## SUPPLIED DATA:
Segment Open
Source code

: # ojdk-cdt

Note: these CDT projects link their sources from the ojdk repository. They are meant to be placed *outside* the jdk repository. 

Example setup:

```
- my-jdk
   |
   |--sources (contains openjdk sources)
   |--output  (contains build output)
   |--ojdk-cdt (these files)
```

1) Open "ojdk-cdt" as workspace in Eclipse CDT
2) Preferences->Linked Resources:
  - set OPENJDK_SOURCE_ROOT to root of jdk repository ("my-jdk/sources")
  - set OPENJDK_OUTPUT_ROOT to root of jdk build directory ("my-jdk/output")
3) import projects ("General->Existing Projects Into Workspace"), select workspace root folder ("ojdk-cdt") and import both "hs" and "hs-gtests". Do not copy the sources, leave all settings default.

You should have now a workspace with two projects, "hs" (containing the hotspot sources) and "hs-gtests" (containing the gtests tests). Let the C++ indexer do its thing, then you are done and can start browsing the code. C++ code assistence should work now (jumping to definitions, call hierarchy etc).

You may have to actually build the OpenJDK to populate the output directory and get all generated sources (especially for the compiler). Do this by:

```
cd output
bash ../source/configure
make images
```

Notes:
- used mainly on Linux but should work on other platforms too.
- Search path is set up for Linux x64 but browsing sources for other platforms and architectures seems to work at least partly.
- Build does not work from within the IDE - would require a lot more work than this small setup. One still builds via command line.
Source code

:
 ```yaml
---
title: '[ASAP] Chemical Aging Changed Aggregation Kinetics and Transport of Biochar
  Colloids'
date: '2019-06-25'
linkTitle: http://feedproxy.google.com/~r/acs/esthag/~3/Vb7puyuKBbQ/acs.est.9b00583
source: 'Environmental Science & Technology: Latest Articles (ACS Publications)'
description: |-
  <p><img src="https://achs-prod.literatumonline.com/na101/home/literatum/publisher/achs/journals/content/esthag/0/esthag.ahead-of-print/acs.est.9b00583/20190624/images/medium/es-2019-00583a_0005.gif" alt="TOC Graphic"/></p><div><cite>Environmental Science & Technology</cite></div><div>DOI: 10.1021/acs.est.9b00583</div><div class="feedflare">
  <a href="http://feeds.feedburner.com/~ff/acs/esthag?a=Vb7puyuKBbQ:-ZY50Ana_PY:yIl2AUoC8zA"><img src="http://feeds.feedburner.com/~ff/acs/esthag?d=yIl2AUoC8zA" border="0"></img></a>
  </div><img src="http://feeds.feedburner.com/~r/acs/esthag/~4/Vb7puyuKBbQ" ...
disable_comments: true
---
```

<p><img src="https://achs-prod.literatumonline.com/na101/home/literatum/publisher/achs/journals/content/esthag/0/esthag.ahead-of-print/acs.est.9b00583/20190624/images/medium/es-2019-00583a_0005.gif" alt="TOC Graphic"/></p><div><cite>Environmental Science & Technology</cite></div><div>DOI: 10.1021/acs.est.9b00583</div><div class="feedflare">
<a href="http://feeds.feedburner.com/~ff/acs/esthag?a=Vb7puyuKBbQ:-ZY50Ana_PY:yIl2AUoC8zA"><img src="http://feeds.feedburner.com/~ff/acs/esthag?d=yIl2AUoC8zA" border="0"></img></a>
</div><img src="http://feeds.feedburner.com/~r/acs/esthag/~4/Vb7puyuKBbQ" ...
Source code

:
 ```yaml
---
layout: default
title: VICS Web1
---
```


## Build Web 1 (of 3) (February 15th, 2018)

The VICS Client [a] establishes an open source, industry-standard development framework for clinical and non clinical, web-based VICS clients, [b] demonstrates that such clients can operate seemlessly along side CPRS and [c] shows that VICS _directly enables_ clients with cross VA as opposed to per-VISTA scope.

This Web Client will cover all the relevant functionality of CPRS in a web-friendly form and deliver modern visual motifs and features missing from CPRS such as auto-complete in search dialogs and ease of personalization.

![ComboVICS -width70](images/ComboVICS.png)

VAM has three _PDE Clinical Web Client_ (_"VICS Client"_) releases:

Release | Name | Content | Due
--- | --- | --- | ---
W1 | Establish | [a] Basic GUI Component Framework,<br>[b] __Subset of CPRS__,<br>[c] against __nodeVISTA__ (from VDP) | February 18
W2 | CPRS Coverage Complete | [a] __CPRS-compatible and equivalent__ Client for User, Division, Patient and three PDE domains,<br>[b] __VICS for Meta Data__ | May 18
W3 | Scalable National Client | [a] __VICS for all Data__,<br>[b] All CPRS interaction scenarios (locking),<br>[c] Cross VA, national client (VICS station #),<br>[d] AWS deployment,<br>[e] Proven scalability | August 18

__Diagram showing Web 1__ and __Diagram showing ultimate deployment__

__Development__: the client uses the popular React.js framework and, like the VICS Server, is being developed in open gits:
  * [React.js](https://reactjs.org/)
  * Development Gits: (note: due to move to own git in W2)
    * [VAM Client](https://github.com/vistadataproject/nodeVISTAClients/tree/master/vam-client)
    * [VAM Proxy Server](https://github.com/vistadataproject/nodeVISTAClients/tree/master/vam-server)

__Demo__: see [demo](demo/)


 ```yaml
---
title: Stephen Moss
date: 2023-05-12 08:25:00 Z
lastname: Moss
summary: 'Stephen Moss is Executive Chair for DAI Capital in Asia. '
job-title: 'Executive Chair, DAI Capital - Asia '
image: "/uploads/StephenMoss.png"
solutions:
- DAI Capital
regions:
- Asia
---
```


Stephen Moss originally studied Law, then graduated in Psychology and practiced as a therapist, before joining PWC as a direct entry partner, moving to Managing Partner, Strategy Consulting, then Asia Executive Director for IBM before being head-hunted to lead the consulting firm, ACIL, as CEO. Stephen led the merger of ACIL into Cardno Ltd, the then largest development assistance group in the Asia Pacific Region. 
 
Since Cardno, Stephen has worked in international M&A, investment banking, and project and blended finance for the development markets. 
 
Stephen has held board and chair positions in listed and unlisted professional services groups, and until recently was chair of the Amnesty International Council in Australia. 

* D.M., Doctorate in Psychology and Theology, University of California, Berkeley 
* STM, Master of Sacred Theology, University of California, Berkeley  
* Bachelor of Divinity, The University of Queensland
Segment Closed
## ABOUT THIS TASK:
Which lines in the records above contain the string "other"? Copy each one.

## ANSWER SECTION:
- used mainly on Linux but should work on other platforms too.
- Search path is set up for Linux x64 but browsing sources for other platforms and architectures seems to work at least partly.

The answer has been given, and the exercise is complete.